[TASK TO COMPLETE]
The expected output is the full data, repeated exactly, without pictures.

[ENTRIES SUPPLIED]
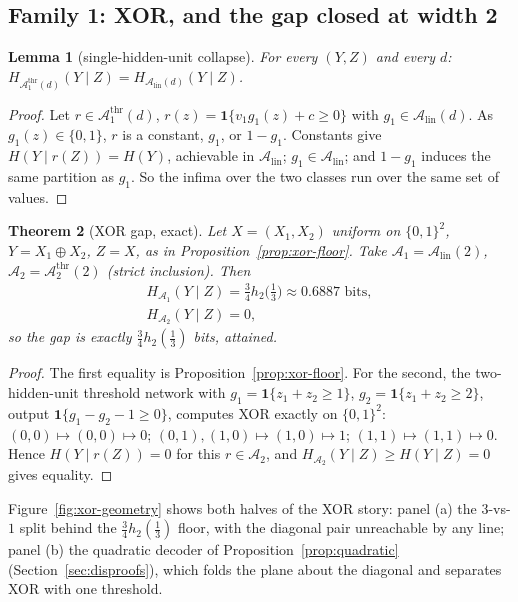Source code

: \documentclass[twocolumn,10pt]{article}
\newtheorem{theorem}{Theorem}[section]
\newtheorem{lemma}[theorem]{Lemma}
\theoremstyle{definition}
\theoremstyle{remark}
\newcommand{\cA}{\mathcal{A}}
\newcommand{\Alin}{\cA_{\mathrm{lin}}}
\newcommand{\Athr}[1]{\cA^{\mathrm{thr}}_{#1}}
\newcommand{\hb}{h_2}
\begin{document}
\subsection{Family 1: XOR, and the gap closed at width 2}

\begin{lemma}[single-hidden-unit collapse]
\label{lem:collapse}
For every $(Y, Z)$ and every $d$:
$H_{\Athr{1}(d)}(Y \mid Z) = H_{\Alin(d)}(Y \mid Z)$.
\end{lemma}

\begin{proof}
Let $r \in \Athr{1}(d)$, $r(z) = \mathbf 1\{v_1 g_1(z) + c \ge 0\}$ with
$g_1 \in \Alin(d)$. As $g_1(z) \in \{0, 1\}$, $r$ is a constant, $g_1$, or
$1 - g_1$. Constants give $H(Y \mid r(Z)) = H(Y)$, achievable in $\Alin$;
$g_1 \in \Alin$; and $1 - g_1$ induces the same partition as $g_1$. So the
infima over the two classes run over the same set of values.
\end{proof}

\begin{theorem}[XOR gap, exact]
\label{thm:xor-gap}
Let $X = (X_1, X_2)$ uniform on $\{0,1\}^2$, $Y = X_1 \oplus X_2$,
$Z = X$, as in Proposition~\ref{prop:xor-floor}. Take
$\cA_1 = \Alin(2)$, $\cA_2 = \Athr{2}(2)$ (strict inclusion). Then
\begin{gather*}
H_{\cA_1}(Y \mid Z) = \tfrac34 \hb\big(\tfrac13\big) \approx 0.6887
\text{ bits},
\\
H_{\cA_2}(Y \mid Z) = 0,
\end{gather*}
so the gap is exactly $\tfrac34 \hb(\tfrac13)$ bits, attained.
\end{theorem}

\begin{proof}
The first equality is Proposition~\ref{prop:xor-floor}. For the second, the
two-hidden-unit threshold network with
$g_1 = \mathbf 1\{z_1 + z_2 \ge 1\}$, $g_2 = \mathbf 1\{z_1 + z_2 \ge 2\}$,
output $\mathbf 1\{g_1 - g_2 - 1 \ge 0\}$, computes XOR exactly on
$\{0,1\}^2$: $(0,0) \mapsto (0,0) \mapsto 0$;
$(0,1), (1,0) \mapsto (1,0) \mapsto 1$; $(1,1) \mapsto (1,1) \mapsto 0$.
Hence $H(Y \mid r(Z)) = 0$ for this $r \in \cA_2$, and
$H_{\cA_2}(Y \mid Z) \ge H(Y \mid Z) = 0$ gives equality.
\end{proof}

Figure~\ref{fig:xor-geometry} shows both halves of the XOR story:
panel (a) the $3$-vs-$1$ split behind the $\tfrac34 h_2(\tfrac13)$
floor, with the diagonal pair unreachable by any line; panel (b) the
quadratic decoder of Proposition~\ref{prop:quadratic}
(Section~\ref{sec:disproofs}), which folds the plane about the
diagonal and separates XOR with one threshold.
\end{document}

[RESULT FOR THIS TASK]
Source code

: \documentclass[twocolumn,10pt]{article}
\newtheorem{theorem}{Theorem}[section]
\newtheorem{lemma}[theorem]{Lemma}
\theoremstyle{definition}
\theoremstyle{remark}
\newcommand{\cA}{\mathcal{A}}
\newcommand{\Alin}{\cA_{\mathrm{lin}}}
\newcommand{\Athr}[1]{\cA^{\mathrm{thr}}_{#1}}
\newcommand{\hb}{h_2}
\begin{document}
\subsection{Family 1: XOR, and the gap closed at width 2}

\begin{lemma}[single-hidden-unit collapse]
\label{lem:collapse}
For every $(Y, Z)$ and every $d$:
$H_{\Athr{1}(d)}(Y \mid Z) = H_{\Alin(d)}(Y \mid Z)$.
\end{lemma}

\begin{proof}
Let $r \in \Athr{1}(d)$, $r(z) = \mathbf 1\{v_1 g_1(z) + c \ge 0\}$ with
$g_1 \in \Alin(d)$. As $g_1(z) \in \{0, 1\}$, $r$ is a constant, $g_1$, or
$1 - g_1$. Constants give $H(Y \mid r(Z)) = H(Y)$, achievable in $\Alin$;
$g_1 \in \Alin$; and $1 - g_1$ induces the same partition as $g_1$. So the
infima over the two classes run over the same set of values.
\end{proof}

\begin{theorem}[XOR gap, exact]
\label{thm:xor-gap}
Let $X = (X_1, X_2)$ uniform on $\{0,1\}^2$, $Y = X_1 \oplus X_2$,
$Z = X$, as in Proposition~\ref{prop:xor-floor}. Take
$\cA_1 = \Alin(2)$, $\cA_2 = \Athr{2}(2)$ (strict inclusion). Then
\begin{gather*}
H_{\cA_1}(Y \mid Z) = \tfrac34 \hb\big(\tfrac13\big) \approx 0.6887
\text{ bits},
\\
H_{\cA_2}(Y \mid Z) = 0,
\end{gather*}
so the gap is exactly $\tfrac34 \hb(\tfrac13)$ bits, attained.
\end{theorem}

\begin{proof}
The first equality is Proposition~\ref{prop:xor-floor}. For the second, the
two-hidden-unit threshold network with
$g_1 = \mathbf 1\{z_1 + z_2 \ge 1\}$, $g_2 = \mathbf 1\{z_1 + z_2 \ge 2\}$,
output $\mathbf 1\{g_1 - g_2 - 1 \ge 0\}$, computes XOR exactly on
$\{0,1\}^2$: $(0,0) \mapsto (0,0) \mapsto 0$;
$(0,1), (1,0) \mapsto (1,0) \mapsto 1$; $(1,1) \mapsto (1,1) \mapsto 0$.
Hence $H(Y \mid r(Z)) = 0$ for this $r \in \cA_2$, and
$H_{\cA_2}(Y \mid Z) \ge H(Y \mid Z) = 0$ gives equality.
\end{proof}

Figure~\ref{fig:xor-geometry} shows both halves of the XOR story:
panel (a) the $3$-vs-$1$ split behind the $\tfrac34 h_2(\tfrac13)$
floor, with the diagonal pair unreachable by any line; panel (b) the
quadratic decoder of Proposition~\ref{prop:quadratic}
(Section~\ref{sec:disproofs}), which folds the plane about the
diagonal and separates XOR with one threshold.
\end{document}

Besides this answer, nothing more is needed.